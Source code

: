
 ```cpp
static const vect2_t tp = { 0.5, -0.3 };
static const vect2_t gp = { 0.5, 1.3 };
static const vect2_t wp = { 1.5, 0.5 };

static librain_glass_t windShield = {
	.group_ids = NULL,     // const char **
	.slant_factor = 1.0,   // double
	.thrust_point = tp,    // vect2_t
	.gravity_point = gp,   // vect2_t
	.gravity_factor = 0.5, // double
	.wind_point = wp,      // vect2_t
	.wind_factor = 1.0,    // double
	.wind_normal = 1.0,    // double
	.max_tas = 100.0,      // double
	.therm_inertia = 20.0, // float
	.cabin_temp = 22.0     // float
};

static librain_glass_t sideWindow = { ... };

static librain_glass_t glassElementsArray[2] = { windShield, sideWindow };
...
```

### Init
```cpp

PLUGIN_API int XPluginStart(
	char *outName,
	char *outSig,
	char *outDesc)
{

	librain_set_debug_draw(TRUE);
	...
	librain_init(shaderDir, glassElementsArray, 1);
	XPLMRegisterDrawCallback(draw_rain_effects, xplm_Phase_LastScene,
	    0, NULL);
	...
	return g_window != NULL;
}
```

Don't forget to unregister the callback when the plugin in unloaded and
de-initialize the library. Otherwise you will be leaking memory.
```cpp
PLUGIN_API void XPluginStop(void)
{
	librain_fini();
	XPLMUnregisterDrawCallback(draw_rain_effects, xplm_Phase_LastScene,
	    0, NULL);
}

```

TO DO:
Each line of the entries where the string "static" occurs should be shown.

TASK RESULT:
static const vect2_t tp = { 0.5, -0.3 };
static const vect2_t gp = { 0.5, 1.3 };
static const vect2_t wp = { 1.5, 0.5 };
static librain_glass_t windShield = {
static librain_glass_t sideWindow = { ... };
static librain_glass_t glassElementsArray[2] = { windShield, sideWindow };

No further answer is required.